Um dos filmes mais polêmicos desse ano foi uma das mais recentes produções do canal HBO, “Leaving Neverland”. O filme dirigido por Dan Reed, dividido em duas partes de duas horas cada, traz o relato de Wade Robson e Jimmy Safechuck, que quando crianças estiveram envolvidos nas acusações de abuso sexual contra o astro Michael Jackson.

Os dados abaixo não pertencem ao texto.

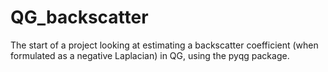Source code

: # QG_backscatter
The start of a project looking at estimating a backscatter coefficient (when formulated as a negative Laplacian) in QG, using the pyqg package.
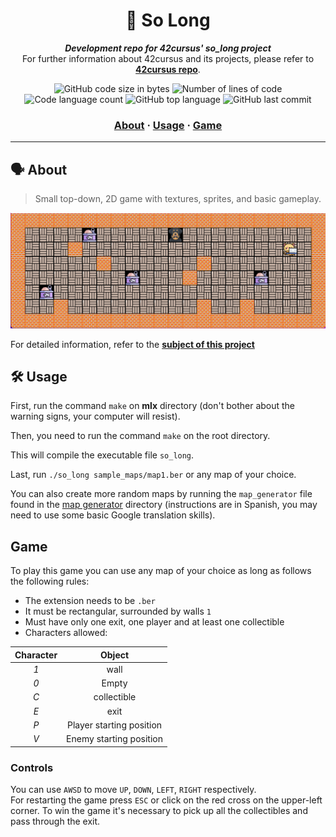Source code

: <h1 align="center">
	👾 So Long
</h1>

<p align="center">
	<b><i>Development repo for 42cursus' so_long project</i></b><br>
	For further information about 42cursus and its projects, please refer to <a href="https://github.com/iker-gonzalez/42_cursus"><b>42cursus repo</b></a>.
</p>

<p align="center">
	<img alt="GitHub code size in bytes" src="https://img.shields.io/github/languages/code-size/iker-gonzalez/so_long?color=blueviolet" />
	<img alt="Number of lines of code" src="https://img.shields.io/tokei/lines/github/iker-gonzalez/so_long?color=blueviolet" />
	<img alt="Code language count" src="https://img.shields.io/github/languages/count/iker-gonzalez/so_long?color=blue" />
	<img alt="GitHub top language" src="https://img.shields.io/github/languages/top/iker-gonzalez/so_long?color=blue" />
	<img alt="GitHub last commit" src="https://img.shields.io/github/last-commit/iker-gonzalez/so_long?color=brightgreen" />
</p>

<h3 align="center">
	<a href="#%EF%B8%8F-about">About</a>
	<span> · </span>
	<a href="#%EF%B8%8F-usage">Usage</a>
  <span> · </span>
	<a href="#game">Game</a>
</h3>

---

## 🗣️ About

> Small top-down, 2D game with textures, sprites, and basic gameplay.

![So long ss1](https://github.com/iker-gonzalez/so_long/blob/main/screenshots/ss1.png)

For detailed information, refer to the [**subject of this project**](https://github.com/iker-gonzalez/42_cursus/blob/main/_PDFs/en.subject_so_long.pdf)


 ## 🛠️ Usage
 First, run the command `make` on **mlx** directory (don't bother about the warning signs, your computer will resist).
 
Then, you need to run the command `make` on the root directory.

This will compile the executable file `so_long`.

Last, run `./so_long sample_maps/map1.ber` or any map of your choice.

You can also create more random maps by running the `map_generator` file found in the [map generator](https://github.com/iker-gonzalez/so_long/tree/main/map_generator) directory (instructions are in Spanish, you may need to use some basic Google translation skills).


## Game
To play this game you can use any map of your choice as long as follows the following rules:

* The extension needs to be `.ber`
* It must be rectangular, surrounded by walls `1`
* Must have only one exit, one player and at least one collectible
* Characters allowed:

|  Character  |          Object          |
|:-----------:|:------------------------:|
|     *1*     | wall                     |
|     *0*     | Empty                    |
|     *C*     | collectible              |
|     *E*     | exit                     |
|     *P*     | Player starting position |
|     *V*     | Enemy starting position  |


### Controls
You can use `AWSD` to move `UP`, `DOWN`, `LEFT`, `RIGHT` respectively.  
For restarting the game press `ESC` or click on the red cross on the upper-left corner.
To win the game it's necessary to pick up all the collectibles and pass through the exit.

E aí está a grande questão do filme: Michael Jackson. O maior astro pop de todos os tempos. O cara que revolucionou a indústria da música, do cinema, da publicidade, e elevou o conceito de “fã” a níveis estratosféricos. Dizem que foi o único cara que conseguiu superar os Beatles – John Lennon teria demonstrado especial preocupação quando a fama do quarteto de Liverpool se viu ameaçada pelo pequeno garotinho negro da Motown.

Enfim, Michael esteve na infância de praticamente todo mundo, e é objeto de verdadeira veneração por seus fãs. O que torna a tarefa de assistir, julgar e acreditar nos relatos que vemos na tela extremamente doloroso.

Veja bem, o filme é extremamente pobre. Esteticamente limitado, adota a fórmula repetitiva de intercalar depoimentos das vítimas, seus correlatos (mães, irmãos, cônjuges) imagens de arquivo e do rancho Neverland e outros imóveis de Michael, repetidos à exaustão. Absolutamente mais nada.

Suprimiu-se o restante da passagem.